I often wonder where the housing market is going, particularly now that I have kids that will be looking to enter the housing market down the road.
The story of recent times is lack of supply which is leading to higher costs, to the point where young people are simply priced out.
I understand that the baby boomer generation is starting into retirement en masse, and most of them own homes. The boomer generation is the largest demographic we have, when they start giving up their houses will we see an increase in supply that will lead to a price correction?
Canada welcomed 1 million immigrants in 2022, but we have no houses for them.
Where are we headed?

GBA Prime

Join the leading community of building science experts

Become a GBA Prime member and get instant access to the latest developments in green building, research, and reports from the field.

Replies

  1. Expert Member
    DCcontrarian | | #1

    Here's what I see as the long-term trends:

    First, there's a world-wide trend that more people are moving into cities, for the first time in history the majority of people now live in cities. Agriculture keeps getting more productive and efficient, which means it takes fewer and fewer people to feed the rest.

    Second, America was created on the idea of idea of cheap land, but that era is ending for many people. Many of our cities are effectively built out. It was always true that you could just go out to where the houses stop and build more, but in many places you can't do that any more. Since the end of WWII it was the norm for developers to take multi-thousand acre parcels of farmland and build large numbers of single-family homes. In most places developable parcels of that size no longer exist. Instead what we see is in-fill development and redevelopment, which are more complicated and costly.

    So we're seeing a lot of pressure on housing in the cities. How that pressure gets resolved will end up being a political question, the limits on development aren't technical limits, they're regulatory. But if we have increasing numbers of people wanting to live in cities, and a relative fixed amount of land, housing those people is going to require greater density. Which isn't necessarily a problem, there are many places in the world where people live at densities of 30,000, 40,000, 50,000 or more per square mile. Manilla is 111,000 per square mile. At 30,000 per square mile you could fit the entire US population into an area about twice the size of Los Angeles County.

    Even at those densities you're not necessarily talking only high-rises or squalid slums. At 30,000 per square mile, that's 900 square feet per person. When my kids were young the five of us lived in a single family house in DC that was 2,000 square feet, on a lot that was 2,200 square feet*, so 440 square feet per person. We now live on a lot that's 50x100, 5000 square feet, so 1000 square feet per person. So it's possible to do high density and still have a mixture of apartments and single-family houses. What's probably not going to be sustainable is 2-acre minimum lots and fleets of lawnmowers to maintain them.

    What's anyone's guess is how we get there.

    *(I once met a man who had lived in that house in 1941. He said there were 11 people living in the house at that time).

  2. nynick | | #2

    My son tells me a similar story about how hard it is to buy houses for his friends. If I remember correctly, it was very difficult for us, the boomers, to afford to buy our first home as well.

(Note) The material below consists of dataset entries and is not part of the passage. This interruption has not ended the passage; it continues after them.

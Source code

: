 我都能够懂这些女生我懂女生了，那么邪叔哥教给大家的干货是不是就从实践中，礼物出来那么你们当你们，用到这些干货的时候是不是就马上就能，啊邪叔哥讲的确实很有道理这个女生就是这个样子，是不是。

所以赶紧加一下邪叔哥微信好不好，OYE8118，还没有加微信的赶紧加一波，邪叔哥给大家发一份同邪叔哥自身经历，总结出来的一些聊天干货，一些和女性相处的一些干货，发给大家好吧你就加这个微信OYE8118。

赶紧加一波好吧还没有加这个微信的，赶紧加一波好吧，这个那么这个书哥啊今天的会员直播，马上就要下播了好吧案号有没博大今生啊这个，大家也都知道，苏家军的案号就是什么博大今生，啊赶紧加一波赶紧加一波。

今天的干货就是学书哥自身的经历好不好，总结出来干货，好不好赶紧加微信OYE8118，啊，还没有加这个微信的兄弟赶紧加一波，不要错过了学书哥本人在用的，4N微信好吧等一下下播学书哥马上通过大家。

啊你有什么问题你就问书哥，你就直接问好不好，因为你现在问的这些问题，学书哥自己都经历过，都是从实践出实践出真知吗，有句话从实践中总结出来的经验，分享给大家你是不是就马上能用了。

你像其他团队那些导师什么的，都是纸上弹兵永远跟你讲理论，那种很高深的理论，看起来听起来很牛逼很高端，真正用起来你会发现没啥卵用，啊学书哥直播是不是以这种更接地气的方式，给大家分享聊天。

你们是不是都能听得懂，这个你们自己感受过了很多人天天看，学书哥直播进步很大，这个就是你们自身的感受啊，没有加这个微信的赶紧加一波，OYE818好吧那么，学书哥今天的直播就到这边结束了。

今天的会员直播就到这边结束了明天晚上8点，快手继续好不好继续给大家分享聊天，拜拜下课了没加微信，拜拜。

    Some moved to less expensive towns and states. Some rented long term. Some settled for cheap starter homes. Some got inventive and bought fixer uppers. None of us had the down payments, or hardly any money.

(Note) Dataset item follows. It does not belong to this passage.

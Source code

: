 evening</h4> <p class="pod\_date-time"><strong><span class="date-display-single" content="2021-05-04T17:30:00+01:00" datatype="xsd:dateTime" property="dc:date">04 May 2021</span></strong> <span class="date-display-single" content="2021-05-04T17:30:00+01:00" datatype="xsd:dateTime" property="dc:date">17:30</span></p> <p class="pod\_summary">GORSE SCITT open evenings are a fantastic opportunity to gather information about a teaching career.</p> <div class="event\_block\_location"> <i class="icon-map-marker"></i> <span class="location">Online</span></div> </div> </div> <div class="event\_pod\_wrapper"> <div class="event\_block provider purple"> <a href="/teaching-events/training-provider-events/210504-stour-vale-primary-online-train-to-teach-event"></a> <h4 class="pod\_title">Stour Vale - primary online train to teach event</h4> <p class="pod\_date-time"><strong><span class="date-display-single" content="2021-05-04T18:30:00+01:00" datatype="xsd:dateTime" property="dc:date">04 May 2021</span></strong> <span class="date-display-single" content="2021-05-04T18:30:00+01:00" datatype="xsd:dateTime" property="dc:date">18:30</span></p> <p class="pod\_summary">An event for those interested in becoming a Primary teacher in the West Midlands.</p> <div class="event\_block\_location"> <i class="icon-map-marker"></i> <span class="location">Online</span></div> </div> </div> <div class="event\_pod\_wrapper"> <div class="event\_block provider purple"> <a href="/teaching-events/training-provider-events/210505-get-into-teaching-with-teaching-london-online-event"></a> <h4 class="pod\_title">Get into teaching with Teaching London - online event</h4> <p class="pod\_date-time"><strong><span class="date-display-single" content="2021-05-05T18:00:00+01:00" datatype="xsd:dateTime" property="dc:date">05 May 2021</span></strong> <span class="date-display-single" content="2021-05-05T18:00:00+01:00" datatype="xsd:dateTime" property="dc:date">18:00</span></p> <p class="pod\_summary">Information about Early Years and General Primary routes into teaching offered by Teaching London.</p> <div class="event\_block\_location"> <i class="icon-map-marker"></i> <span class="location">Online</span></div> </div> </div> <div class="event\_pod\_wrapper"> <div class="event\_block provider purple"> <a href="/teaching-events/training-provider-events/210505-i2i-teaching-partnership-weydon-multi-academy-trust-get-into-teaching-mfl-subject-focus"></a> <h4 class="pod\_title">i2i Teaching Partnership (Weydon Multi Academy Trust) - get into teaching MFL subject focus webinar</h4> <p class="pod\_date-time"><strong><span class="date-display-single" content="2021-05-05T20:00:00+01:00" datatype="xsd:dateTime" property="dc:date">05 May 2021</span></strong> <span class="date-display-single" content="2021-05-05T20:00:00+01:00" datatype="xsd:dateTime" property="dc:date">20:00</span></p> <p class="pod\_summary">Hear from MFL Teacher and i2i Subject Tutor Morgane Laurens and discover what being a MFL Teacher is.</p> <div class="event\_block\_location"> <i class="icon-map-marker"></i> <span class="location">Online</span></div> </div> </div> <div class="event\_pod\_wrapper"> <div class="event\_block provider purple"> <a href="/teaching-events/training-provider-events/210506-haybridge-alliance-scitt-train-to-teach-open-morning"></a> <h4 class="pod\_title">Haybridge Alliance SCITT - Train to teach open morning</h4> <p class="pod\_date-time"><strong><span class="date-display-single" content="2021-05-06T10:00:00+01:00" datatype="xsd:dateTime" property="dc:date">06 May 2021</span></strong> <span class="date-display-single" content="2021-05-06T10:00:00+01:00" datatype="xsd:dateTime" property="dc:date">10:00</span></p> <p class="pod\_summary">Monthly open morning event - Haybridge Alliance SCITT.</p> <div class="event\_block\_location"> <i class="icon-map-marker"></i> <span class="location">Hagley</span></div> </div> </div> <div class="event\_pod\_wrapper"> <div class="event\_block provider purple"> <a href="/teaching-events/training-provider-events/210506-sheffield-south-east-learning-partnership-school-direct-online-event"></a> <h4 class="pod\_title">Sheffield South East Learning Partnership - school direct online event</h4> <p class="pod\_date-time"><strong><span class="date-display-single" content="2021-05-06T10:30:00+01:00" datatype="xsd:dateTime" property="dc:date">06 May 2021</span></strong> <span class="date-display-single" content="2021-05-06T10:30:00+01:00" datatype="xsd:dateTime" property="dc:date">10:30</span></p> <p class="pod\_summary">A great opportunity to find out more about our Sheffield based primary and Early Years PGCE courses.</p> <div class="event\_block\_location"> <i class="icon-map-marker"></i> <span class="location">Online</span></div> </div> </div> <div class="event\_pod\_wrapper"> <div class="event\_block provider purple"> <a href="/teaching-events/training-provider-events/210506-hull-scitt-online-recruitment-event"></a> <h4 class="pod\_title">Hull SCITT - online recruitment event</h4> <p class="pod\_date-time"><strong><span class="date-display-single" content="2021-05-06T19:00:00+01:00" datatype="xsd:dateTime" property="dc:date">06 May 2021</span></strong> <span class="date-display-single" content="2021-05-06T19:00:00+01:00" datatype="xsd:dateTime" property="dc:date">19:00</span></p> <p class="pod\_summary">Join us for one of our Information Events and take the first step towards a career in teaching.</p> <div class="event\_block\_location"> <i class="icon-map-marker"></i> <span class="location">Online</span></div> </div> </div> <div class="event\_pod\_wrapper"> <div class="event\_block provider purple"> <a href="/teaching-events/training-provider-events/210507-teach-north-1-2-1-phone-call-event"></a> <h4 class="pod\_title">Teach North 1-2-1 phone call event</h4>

    It may be MORE difficult for todays generation to purchase homes, but I doubt it. Just because you can't afford a house where you want to live doesn't mean housing is unaffordable. It simply means you can't afford to live where YOU WANT to live. There's a huge difference. Move, look elsewhere or get a job where you can afford to live.

    You can't always get what you want, but if you try sometimes, you get what you need.

    1. Tim_O | | #3

      From about 1960 to 2000, the average home price to average income ratio was around 4.5. Now it's around 7.5. However, this doesn't take into account interest rates. Interest rates were higher back then, so I think it ends up evening out.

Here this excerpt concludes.